Records from a data collection
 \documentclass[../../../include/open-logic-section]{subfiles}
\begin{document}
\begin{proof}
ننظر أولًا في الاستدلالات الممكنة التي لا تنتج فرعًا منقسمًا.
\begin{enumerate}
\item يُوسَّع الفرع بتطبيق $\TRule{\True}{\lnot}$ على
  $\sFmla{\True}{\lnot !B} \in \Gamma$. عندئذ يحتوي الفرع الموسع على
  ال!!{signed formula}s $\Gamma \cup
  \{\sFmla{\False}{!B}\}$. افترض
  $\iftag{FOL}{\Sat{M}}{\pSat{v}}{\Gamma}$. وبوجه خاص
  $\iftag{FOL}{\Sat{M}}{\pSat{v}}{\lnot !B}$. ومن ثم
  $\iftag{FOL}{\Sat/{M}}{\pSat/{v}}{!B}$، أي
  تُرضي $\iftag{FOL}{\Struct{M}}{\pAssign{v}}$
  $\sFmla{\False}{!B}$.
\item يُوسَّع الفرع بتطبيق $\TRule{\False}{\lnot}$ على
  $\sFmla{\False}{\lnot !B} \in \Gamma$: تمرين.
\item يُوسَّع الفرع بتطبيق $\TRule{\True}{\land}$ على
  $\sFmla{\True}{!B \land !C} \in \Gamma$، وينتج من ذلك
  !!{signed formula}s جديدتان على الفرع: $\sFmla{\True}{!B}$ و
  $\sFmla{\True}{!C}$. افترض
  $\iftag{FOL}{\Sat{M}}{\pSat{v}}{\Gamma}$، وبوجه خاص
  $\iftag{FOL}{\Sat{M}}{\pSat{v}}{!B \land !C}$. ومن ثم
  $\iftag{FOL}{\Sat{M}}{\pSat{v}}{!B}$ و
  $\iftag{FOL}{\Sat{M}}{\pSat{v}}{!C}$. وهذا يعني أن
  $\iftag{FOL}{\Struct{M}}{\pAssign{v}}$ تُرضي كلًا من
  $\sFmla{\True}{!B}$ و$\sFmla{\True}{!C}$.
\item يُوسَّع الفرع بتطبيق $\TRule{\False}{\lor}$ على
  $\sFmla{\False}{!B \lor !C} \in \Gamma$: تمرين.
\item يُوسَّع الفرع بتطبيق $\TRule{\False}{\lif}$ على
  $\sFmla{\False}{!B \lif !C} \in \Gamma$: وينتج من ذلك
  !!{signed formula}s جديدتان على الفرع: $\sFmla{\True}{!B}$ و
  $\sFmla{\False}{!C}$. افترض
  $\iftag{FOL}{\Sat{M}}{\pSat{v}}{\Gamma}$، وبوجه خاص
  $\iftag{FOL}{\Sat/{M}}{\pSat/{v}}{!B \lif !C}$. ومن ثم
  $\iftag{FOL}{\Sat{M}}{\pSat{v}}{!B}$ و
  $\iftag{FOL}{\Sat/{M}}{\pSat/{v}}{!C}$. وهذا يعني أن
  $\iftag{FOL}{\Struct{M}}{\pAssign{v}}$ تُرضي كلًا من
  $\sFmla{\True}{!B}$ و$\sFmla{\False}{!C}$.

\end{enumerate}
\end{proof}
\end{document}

Task directions
The answer must be a single number: the count of lines in the records above that contain the word "begin".

Solution for this task
3